#### [Records contained in a dataset]

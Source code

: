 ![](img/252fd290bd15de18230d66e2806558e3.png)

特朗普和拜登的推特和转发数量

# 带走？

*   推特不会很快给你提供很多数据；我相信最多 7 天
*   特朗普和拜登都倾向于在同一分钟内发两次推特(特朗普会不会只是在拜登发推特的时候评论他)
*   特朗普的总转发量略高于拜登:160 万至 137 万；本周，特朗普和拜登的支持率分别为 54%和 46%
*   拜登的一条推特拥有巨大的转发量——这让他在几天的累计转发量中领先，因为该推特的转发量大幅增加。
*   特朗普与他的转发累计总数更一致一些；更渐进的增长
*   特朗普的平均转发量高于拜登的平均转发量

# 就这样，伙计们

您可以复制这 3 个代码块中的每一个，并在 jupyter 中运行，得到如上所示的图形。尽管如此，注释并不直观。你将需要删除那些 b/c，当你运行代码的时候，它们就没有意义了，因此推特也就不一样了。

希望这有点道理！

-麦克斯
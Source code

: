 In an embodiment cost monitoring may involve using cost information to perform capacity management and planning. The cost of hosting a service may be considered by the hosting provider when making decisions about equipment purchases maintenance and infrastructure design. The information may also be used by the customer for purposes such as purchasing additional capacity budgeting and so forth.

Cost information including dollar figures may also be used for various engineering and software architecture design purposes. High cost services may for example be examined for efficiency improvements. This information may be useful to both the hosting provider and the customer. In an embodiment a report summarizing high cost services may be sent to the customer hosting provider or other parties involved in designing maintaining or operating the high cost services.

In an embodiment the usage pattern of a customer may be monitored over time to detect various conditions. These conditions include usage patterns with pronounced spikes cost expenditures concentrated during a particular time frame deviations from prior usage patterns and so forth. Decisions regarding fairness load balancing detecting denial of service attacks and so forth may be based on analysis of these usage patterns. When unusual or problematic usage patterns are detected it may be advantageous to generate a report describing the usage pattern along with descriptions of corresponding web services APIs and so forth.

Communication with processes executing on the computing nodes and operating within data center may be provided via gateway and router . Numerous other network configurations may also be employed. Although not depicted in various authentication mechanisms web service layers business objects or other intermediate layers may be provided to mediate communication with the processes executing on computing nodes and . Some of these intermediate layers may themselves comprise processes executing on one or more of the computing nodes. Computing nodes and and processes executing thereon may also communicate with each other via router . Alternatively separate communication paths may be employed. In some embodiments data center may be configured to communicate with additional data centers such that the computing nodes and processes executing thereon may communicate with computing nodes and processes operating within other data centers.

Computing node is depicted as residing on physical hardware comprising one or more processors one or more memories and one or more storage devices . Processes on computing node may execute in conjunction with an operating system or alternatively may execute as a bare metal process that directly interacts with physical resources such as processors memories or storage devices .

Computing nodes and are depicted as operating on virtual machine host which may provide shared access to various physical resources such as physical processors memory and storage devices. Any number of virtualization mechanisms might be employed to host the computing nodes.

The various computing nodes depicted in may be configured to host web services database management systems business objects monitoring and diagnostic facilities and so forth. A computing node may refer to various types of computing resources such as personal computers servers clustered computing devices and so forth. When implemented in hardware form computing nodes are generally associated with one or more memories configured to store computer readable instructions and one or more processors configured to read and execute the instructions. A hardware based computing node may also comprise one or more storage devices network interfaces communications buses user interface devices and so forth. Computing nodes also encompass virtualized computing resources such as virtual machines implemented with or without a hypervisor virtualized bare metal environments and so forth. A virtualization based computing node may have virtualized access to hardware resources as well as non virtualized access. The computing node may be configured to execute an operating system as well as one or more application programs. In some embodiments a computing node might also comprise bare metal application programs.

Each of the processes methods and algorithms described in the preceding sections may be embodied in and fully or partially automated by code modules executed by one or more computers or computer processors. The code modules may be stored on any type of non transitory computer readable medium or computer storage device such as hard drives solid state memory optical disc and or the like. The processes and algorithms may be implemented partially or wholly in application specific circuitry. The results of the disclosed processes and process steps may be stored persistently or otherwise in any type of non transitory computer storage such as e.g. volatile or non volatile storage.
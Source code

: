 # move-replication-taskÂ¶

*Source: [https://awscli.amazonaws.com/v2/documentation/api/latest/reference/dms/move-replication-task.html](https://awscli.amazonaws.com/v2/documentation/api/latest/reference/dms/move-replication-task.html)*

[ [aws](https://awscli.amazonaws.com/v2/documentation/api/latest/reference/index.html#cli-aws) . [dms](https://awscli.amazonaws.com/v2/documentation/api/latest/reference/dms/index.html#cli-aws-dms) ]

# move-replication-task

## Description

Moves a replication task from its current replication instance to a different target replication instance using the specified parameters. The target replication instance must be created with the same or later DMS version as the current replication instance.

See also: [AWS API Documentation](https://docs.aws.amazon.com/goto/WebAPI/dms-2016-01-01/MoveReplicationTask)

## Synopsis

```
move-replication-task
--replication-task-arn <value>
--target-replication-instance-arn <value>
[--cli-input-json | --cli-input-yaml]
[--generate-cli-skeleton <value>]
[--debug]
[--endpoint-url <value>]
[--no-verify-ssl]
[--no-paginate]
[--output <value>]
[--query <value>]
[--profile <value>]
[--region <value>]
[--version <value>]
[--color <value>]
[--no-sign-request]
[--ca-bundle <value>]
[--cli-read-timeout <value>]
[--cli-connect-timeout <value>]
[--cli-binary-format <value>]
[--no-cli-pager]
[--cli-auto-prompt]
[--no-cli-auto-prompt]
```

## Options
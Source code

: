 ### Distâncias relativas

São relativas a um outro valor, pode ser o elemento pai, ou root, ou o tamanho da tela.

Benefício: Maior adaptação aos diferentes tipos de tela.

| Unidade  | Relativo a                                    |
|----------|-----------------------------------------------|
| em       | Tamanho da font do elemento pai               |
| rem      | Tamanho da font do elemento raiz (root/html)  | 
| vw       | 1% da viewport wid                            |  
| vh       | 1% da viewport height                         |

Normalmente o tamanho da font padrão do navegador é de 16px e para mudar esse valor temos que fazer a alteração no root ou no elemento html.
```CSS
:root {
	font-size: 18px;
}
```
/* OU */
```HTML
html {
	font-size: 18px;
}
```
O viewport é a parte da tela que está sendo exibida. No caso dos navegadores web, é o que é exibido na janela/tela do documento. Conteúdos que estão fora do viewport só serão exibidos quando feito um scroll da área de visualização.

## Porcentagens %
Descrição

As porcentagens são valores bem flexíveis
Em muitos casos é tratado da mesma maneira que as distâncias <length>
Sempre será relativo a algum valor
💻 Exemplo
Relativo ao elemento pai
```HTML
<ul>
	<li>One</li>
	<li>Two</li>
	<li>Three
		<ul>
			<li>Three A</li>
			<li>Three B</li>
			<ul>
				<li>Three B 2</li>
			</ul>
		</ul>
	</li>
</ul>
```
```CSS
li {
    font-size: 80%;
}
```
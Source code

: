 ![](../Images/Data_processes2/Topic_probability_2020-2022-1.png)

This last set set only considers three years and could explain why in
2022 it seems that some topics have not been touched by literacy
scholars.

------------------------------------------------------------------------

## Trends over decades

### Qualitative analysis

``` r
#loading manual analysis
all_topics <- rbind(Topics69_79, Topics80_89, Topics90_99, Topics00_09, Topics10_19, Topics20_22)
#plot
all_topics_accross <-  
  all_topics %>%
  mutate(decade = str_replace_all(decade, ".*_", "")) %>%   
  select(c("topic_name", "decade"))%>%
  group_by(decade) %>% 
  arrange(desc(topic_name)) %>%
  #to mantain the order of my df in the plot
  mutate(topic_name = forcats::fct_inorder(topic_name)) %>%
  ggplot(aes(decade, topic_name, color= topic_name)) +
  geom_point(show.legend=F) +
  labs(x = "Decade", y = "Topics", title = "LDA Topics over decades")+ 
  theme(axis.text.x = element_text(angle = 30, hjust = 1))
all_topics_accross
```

#### [TASK REQUIREMENTS]
Report back every line of the entries in which "awscli" occurs.

#### [PROBLEM SOLUTION]
*Source: [https://awscli.amazonaws.com/v2/documentation/api/latest/reference/dms/move-replication-task.html](https://awscli.amazonaws.com/v2/documentation/api/latest/reference/dms/move-replication-task.html)*
[ [aws](https://awscli.amazonaws.com/v2/documentation/api/latest/reference/index.html#cli-aws) . [dms](https://awscli.amazonaws.com/v2/documentation/api/latest/reference/dms/index.html#cli-aws-dms) ]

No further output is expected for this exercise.